EXERCISE OBJECTIVE ▸ Every line of the following records that includes "район" should be copied.

EXTRACTED INFORMATION below:

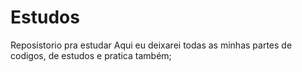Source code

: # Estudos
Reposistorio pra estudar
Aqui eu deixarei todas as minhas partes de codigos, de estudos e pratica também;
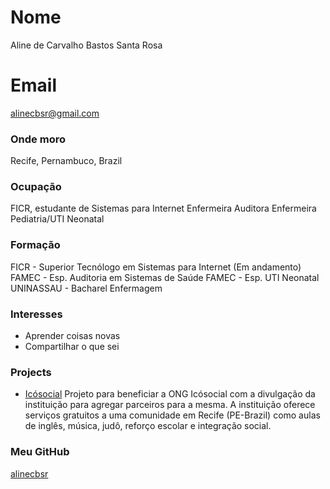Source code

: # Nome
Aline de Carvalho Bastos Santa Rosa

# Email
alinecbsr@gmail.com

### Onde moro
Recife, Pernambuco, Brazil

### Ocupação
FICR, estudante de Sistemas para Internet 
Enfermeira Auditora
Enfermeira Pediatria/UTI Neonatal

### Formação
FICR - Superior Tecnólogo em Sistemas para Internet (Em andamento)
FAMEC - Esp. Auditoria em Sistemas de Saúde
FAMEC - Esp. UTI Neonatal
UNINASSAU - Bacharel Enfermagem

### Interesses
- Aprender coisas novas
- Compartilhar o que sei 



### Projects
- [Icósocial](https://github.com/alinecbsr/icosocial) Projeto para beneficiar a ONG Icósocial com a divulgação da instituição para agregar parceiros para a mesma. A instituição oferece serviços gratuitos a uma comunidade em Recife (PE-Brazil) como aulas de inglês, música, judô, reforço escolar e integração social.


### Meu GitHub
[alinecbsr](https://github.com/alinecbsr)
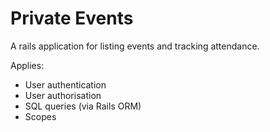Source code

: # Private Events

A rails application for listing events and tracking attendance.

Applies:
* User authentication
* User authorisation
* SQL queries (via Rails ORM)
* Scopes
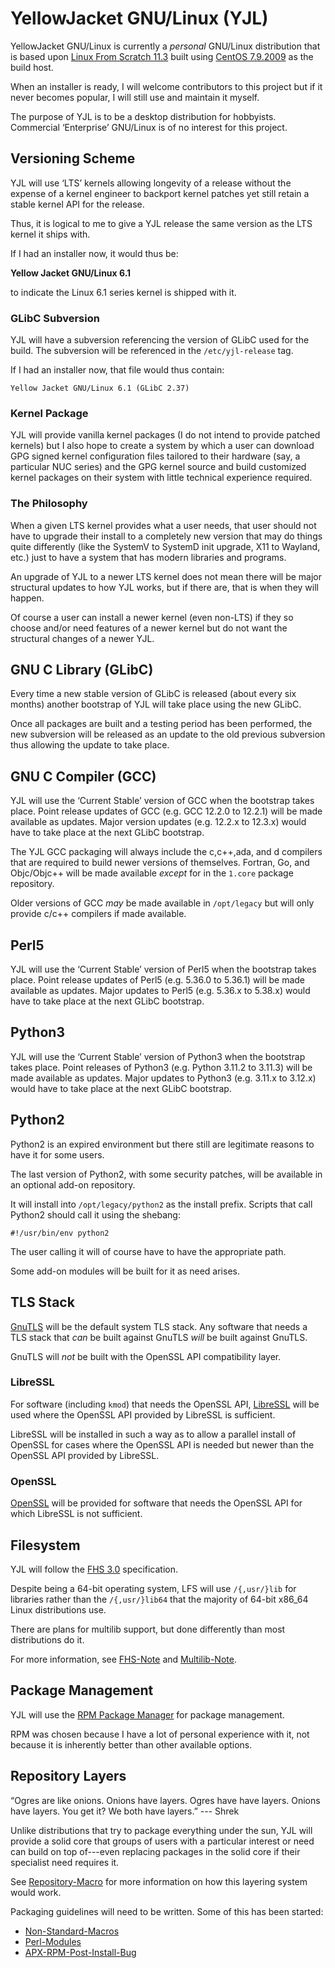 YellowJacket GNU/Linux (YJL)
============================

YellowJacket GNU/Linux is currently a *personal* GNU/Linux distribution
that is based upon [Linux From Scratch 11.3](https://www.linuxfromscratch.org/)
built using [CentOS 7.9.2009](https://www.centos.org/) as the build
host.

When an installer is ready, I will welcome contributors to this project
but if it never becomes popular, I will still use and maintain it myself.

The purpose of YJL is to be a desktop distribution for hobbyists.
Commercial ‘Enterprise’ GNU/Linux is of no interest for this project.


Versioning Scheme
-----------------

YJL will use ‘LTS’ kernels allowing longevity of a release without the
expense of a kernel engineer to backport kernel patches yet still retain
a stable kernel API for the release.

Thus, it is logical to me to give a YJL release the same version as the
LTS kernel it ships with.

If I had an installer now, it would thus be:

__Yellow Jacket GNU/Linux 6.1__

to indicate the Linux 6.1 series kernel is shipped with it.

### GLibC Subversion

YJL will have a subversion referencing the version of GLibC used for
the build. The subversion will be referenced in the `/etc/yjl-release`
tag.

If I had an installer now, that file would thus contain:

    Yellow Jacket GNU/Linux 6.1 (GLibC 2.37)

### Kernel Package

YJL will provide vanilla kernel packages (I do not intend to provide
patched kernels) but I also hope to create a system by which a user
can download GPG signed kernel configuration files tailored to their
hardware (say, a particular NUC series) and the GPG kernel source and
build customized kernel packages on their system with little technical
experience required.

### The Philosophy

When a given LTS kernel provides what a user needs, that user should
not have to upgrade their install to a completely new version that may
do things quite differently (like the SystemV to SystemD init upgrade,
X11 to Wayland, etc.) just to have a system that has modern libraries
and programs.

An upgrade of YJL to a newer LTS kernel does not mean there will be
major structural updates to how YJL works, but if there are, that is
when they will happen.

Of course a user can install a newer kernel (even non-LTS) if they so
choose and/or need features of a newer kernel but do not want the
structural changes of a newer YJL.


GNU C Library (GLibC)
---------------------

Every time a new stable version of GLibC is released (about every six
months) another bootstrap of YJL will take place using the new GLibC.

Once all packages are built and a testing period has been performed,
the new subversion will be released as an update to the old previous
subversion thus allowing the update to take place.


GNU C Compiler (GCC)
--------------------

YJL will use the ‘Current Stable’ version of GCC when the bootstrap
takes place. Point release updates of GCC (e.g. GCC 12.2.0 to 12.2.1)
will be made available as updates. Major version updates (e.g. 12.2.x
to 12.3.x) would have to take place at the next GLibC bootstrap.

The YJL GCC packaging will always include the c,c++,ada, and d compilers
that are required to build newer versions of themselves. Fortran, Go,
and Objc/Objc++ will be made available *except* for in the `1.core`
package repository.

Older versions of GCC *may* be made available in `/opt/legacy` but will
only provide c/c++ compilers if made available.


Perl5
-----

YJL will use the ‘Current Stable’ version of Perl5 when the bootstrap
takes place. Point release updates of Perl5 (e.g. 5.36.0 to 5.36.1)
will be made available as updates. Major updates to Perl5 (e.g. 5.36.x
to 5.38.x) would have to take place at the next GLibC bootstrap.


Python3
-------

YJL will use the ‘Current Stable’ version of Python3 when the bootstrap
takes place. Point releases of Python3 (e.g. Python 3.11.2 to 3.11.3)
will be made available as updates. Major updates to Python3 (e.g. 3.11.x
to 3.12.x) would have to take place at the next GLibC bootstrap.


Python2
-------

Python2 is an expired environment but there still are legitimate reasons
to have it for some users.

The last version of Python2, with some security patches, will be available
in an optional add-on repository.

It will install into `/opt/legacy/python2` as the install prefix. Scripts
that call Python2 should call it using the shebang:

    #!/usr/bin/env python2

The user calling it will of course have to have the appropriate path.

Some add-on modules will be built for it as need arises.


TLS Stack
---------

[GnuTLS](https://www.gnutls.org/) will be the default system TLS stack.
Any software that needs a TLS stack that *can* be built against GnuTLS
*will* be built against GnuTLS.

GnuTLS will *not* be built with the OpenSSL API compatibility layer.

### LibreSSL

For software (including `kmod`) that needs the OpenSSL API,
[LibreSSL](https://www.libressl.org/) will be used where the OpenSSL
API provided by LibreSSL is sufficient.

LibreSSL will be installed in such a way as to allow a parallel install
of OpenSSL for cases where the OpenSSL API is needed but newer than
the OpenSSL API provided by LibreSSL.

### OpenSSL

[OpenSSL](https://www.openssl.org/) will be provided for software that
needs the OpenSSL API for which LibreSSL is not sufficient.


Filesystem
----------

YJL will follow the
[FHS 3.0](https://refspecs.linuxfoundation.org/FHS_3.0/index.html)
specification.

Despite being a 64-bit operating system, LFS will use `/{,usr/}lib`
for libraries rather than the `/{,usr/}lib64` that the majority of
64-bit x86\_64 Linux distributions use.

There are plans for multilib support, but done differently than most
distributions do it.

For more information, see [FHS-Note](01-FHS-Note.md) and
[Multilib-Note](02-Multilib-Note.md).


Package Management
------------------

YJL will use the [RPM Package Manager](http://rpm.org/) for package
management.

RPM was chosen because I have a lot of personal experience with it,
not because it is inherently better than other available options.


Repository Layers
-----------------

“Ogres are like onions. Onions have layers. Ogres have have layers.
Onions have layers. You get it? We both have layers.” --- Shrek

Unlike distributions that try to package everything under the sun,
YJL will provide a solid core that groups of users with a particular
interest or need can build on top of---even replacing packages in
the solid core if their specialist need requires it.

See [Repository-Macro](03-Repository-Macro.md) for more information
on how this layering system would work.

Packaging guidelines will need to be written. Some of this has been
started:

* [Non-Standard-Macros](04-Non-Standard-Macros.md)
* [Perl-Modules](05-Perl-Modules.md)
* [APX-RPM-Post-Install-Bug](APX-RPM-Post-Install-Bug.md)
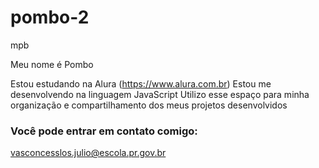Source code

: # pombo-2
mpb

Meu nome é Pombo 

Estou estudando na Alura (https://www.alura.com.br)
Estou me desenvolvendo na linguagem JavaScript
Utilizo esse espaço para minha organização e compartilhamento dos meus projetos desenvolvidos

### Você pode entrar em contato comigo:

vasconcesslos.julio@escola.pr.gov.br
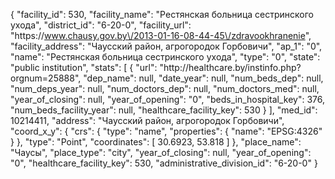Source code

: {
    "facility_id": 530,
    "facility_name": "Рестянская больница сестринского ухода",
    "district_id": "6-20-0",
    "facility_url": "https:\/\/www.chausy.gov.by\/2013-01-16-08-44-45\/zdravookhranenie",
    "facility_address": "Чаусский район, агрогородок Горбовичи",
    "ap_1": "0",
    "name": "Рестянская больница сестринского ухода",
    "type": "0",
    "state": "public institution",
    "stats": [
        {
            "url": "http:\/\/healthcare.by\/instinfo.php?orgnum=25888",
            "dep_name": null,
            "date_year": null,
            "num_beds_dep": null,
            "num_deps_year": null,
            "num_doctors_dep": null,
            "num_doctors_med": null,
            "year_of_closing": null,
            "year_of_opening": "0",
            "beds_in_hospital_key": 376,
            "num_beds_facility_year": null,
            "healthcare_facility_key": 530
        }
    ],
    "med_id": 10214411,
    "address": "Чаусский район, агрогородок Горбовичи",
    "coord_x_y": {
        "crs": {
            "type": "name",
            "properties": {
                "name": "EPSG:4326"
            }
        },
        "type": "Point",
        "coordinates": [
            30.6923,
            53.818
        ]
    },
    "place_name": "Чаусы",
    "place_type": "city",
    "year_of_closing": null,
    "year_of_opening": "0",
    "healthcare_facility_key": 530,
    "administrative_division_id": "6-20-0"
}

End of EXTRACTED INFORMATION.

EXERCISE RESULT ▸
    "facility_address": "Чаусский район, агрогородок Горбовичи",
    "address": "Чаусский район, агрогородок Горбовичи",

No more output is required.